# Re: Confused Students

From: Sebastian Fischer <sebf_at_informatik.uni-kiel.de>
Date: Thu, 21 Jun 2007 12:15:24 +0200

Dear Sergio,

thanks for your reply. It reminds me to use articulate statements in
order to not being misunderstood.

> In term rewriting, there are no variables in a term being
> rewritten. A variable would be treated as an irreducible constant
> or a nullary constructor. In term rewriting there are variables
> in rewrite rules. Replacing these variables would change the
> rewrite system.

I referred to variables in rewrite rules. But with 'replacing
variables' I didn't mean to change the rewrite system. When a rule of
a term rewrite system is applied, the variables in the right-hand
side of this rule are replaced by other terms. I think the source of
confusion is that my examples uses variables that are arguments of
functions while yours uses variables that are defined in a local
declaration. Before I comment on your formalization and graph
rewriting, let me point out differences between local and top-level
declarations in Curry:

Wolfgang wrote:

> Would you accept the following reformulation?
>
> | If "u = x?y" is a (desugared) program rule
> | (as opposed to a (derived) semantic equation),
> | then t[v \ u] = t[v \ (x?y)] holds as a semantic equation,
> | otherwise the substitution rule holds only for values,
> | or for expressions having the same SINGLE values.
>
> It tries to make explicit how program rules,
> which are used as rewriting rules,
> connect the two worlds....

Here, "program rules" should mean "rules on top-level" because as you
can see from the examples introduced by Sergio, local declarations
behave differently. For example the following two Curry programs have
different semantics:

program 1:

pair = (x,x)
x = True ? False

program 2:

pair = (x,x)
where
x = True ? False

I consider this counter intuitive.

Now back to the formalization of distributivity:

> Let R be a term (or graph) rewriting system or a Curry program.
> We say that the distributive property holds for R iff
> for every unary symbol f, terms x and y, value v, and context C[],
>
> C[f (x?y)] -*-> v iff C[f x ? f y] -*-> v.

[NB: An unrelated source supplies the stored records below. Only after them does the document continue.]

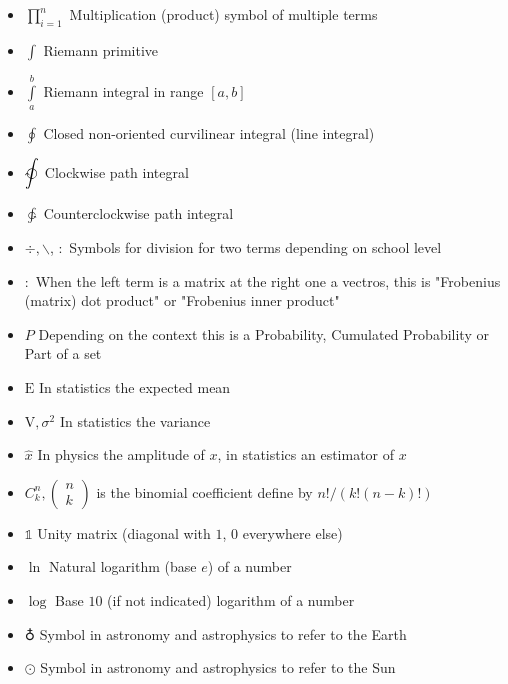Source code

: \documentclass[12pt,a4paper,twoside,openright]{report}
\newcounter{def}
\theoremstyle{definition}
\theoremstyle{itexmp}
\numberwithin{equation}{section}
\begin{document}
\begin{itemize}[label={},leftmargin=0.5cm]
	 	\item $\displaystyle \prod_{i=1}^n$ Multiplication (product) symbol of multiple terms
	 	\item $\displaystyle\int$ Riemann primitive
	 	\item $\displaystyle\int\limits_a^b$ Riemann integral in range $[a,b]$
	 	\item $\displaystyle\oint$ Closed non-oriented curvilinear integral (line integral)
	 	\item $\displaystyle\ointclockwise$ Clockwise path integral
	 	\item $\displaystyle\ointctrclockwise$ Counterclockwise path integral
	 	\item $\div, \backslash$, $:$ Symbols for division for two terms depending on school level
	 	\item $:$ When the left term is a matrix at the right one a vectros, this is "Frobenius (matrix) dot product" or "Frobenius inner product"
	 	\item $P$ Depending on the context this is a Probability, Cumulated Probability or Part of a set
	 	\item $\text{E}$ In statistics the expected mean
	 	\item $\text{V},\sigma^2$ In statistics the variance
	 	\item $\hat{x}$ In physics the amplitude of $x$, in statistics an estimator of $x$
	 	\item $C_k^n,\begin{pmatrix}n\\k\end{pmatrix}$ is the binomial coefficient define by $n!/(k!(n-k)!)$
	 	\item $\mathds{1}$ Unity matrix (diagonal with $1$, $0$ everywhere else)
	 	\item $\ln$ Natural logarithm (base $e$) of a number
	 	\item $\log$ Base $10$ (if not indicated) logarithm of a number
	 	\item $\earth$ Symbol in astronomy and astrophysics to refer to the Earth
	 	\item $\odot$ Symbol in astronomy and astrophysics to refer to the Sun
	\end{itemize}


\end{document}
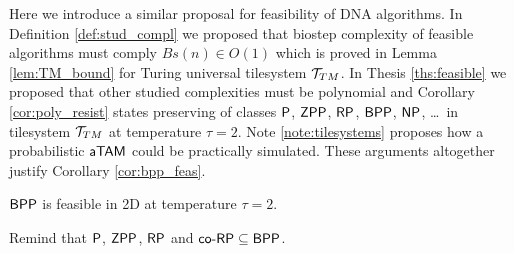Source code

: 	Here we introduce a similar proposal for feasibility of DNA algorithms. In Definition \ref{def:stud_compl} we proposed that biostep complexity of feasible algorithms must comply $Bs(n)\in O(1)$ which is proved in Lemma \ref{lem:TM_bound} for Turing universal tilesystem ${\cal T}_{TM}$. In Thesis \ref{ths:feasible} we proposed that other studied complexities must be polynomial and Corollary \ref{cor:poly_resist} states preserving of classes $\P$, $\ZPP$, $\RP$, $\BPP$, $\NP$, \ldots ~in tilesystem ${\cal T}_{TM}$ at temperature $\tau=2$. Note \ref{note:tilesystems} proposes how a probabilistic $\atam$ could be practically simulated. These arguments altogether justify Corollary \ref{cor:bpp_feas}.
	
	\begin{cor}
	\label{cor:bpp_feas}
		$\BPP$ is feasible in 2D at temperature $\tau=2$.
	\end{cor}
	
	\begin{note}
		Remind that $\P$, $\ZPP$, $\RP$ and $\coRP \subseteq \BPP$.
	\end{note}
	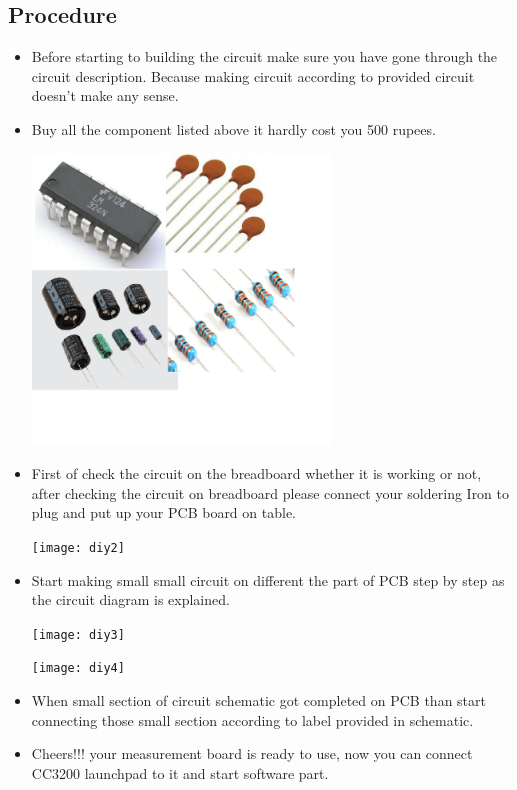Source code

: \documentclass[a4paper,12pt,oneside]{book}
\begin{document}
\subsection*{Procedure}
\begin{itemize}
	\item Before starting to building the circuit make sure you have gone through the circuit description. Because making circuit according to provided circuit doesn't make any sense.\\
	\newpage
	\item Buy all the component listed above it hardly cost you 500 rupees.\\
	\begin{center}
		\includegraphics[width=300px]{diy1}
	\end{center}
	
	\item First of check the circuit on the breadboard whether it is working or not, after checking the circuit on breadboard please connect your soldering Iron to plug and put up your PCB board on table.\\
	\begin{center}
		\texttt{[image: diy2]}
	\end{center}
	\item Start making small small circuit on different the part of PCB step by step as the circuit diagram is explained.
	\begin{center}
		\texttt{[image: diy3]}
	\end{center}
	\begin{center}
		\texttt{[image: diy4]}
	\end{center}
	\item When small section of circuit schematic got completed on PCB than start connecting those small section according to label provided in schematic.
	\item Cheers!!! your measurement board is ready to use, now you can connect CC3200 launchpad to it and start software part. 
\end{itemize}
\end{document}
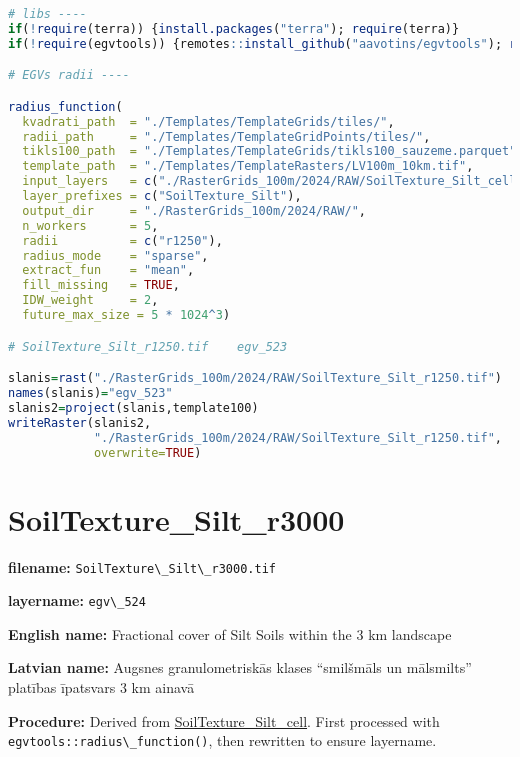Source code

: \documentclass[
]{book}
\newcommand{\passthrough}[1]{#1}
\begin{document}
\begin{lstlisting}[language=R]
# libs ----
if(!require(terra)) {install.packages("terra"); require(terra)}
if(!require(egvtools)) {remotes::install_github("aavotins/egvtools"); require(egvtools)}

# EGVs radii ----

radius_function(
  kvadrati_path  = "./Templates/TemplateGrids/tiles/",
  radii_path     = "./Templates/TemplateGridPoints/tiles/",
  tikls100_path  = "./Templates/TemplateGrids/tikls100_sauzeme.parquet",
  template_path  = "./Templates/TemplateRasters/LV100m_10km.tif",
  input_layers   = c("./RasterGrids_100m/2024/RAW/SoilTexture_Silt_cell.tif"),
  layer_prefixes = c("SoilTexture_Silt"),
  output_dir     = "./RasterGrids_100m/2024/RAW/",
  n_workers      = 5,
  radii          = c("r1250"),
  radius_mode    = "sparse",
  extract_fun    = "mean",
  fill_missing   = TRUE,
  IDW_weight     = 2,
  future_max_size = 5 * 1024^3)

# SoilTexture_Silt_r1250.tif    egv_523

slanis=rast("./RasterGrids_100m/2024/RAW/SoilTexture_Silt_r1250.tif")
names(slanis)="egv_523"
slanis2=project(slanis,template100)
writeRaster(slanis2,
            "./RasterGrids_100m/2024/RAW/SoilTexture_Silt_r1250.tif",
            overwrite=TRUE)
\end{lstlisting}

\section{SoilTexture\_Silt\_r3000}\label{ch06.524}

\textbf{filename:} \passthrough{\lstinline!SoilTexture\_Silt\_r3000.tif!}

\textbf{layername:} \passthrough{\lstinline!egv\_524!}

\textbf{English name:} Fractional cover of Silt Soils within the 3 km landscape

\textbf{Latvian name:} Augsnes granulometriskās klases ``smilšmāls un mālsmilts'' platības īpatsvars 3 km ainavā

\textbf{Procedure:} Derived from \hyperref[ch06.521]{SoilTexture\_Silt\_cell}. First processed
with \passthrough{\lstinline!egvtools::radius\_function()!}, then rewritten to ensure layername.
\end{document}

At first, I considered this a good formalization, but now I noticed
that it holds neither in term rewriting nor in graph rewriting (but
in some sense in Curry).

> With my proposed definition, the distributive property does not
> hold for Curry programs and graph rewriting. I would conjecture
> that it holds for every term rewriting system.

Here is a counter example:

pair x = (x,x)

Now, we have

pair (True?False) -> (True?False,True?False) -> (True,True?False) ->
(True,False)

in other words: pair (True?False) -*-> (True,False), i.e., the left
part of the equivalence holds for

f = pair, x = True, y = False, v = (True,False) and an empty context C

The corresponding right part of the equivalence is

pair True ? pair False -*-> (True,False)

which is wrong. As a conclusion, distributivity as you defined it
does not hold for term rewriting.

For completeness, lets observe that your example is indeed a counter
example for the distributive law in graph rewriting. Here, we choose
f as the first 'not', x as True and y as False and the context C as
the surrounding expression:

(not z, not z) where z = True ? False

The only values of this expression are (True,True) and (False,False).
The right part of the equivalence is now:

(not True, not z) ? (not False, not z) where z = True ? False

which has more results. If we link both non-deterministic choices and
restrict them to choose the same alternative in every computation,
then the law holds. This observation is familiar to those who are
aware of a new natural semantics for Curry which is unfortunately not
yet published.

In the context of Curry, your equivalence is not applicable to

(not z, not z) where z = True ? False

as there is no function application of the form f (x?y) in this
expression. This textual understanding of the rule ensures that the
argument of f cannot be shared somewhere else in the context C.
However, there is no Curry semantics (besides graph rewriting) that
allows such expressions -- usually only normalized expressions are
allowed.

If we agree that

f z where z = (x?y)

is not a Curry expression of the form 'f (x?y)', then the
distributive property as you defined it holds for Curry programs.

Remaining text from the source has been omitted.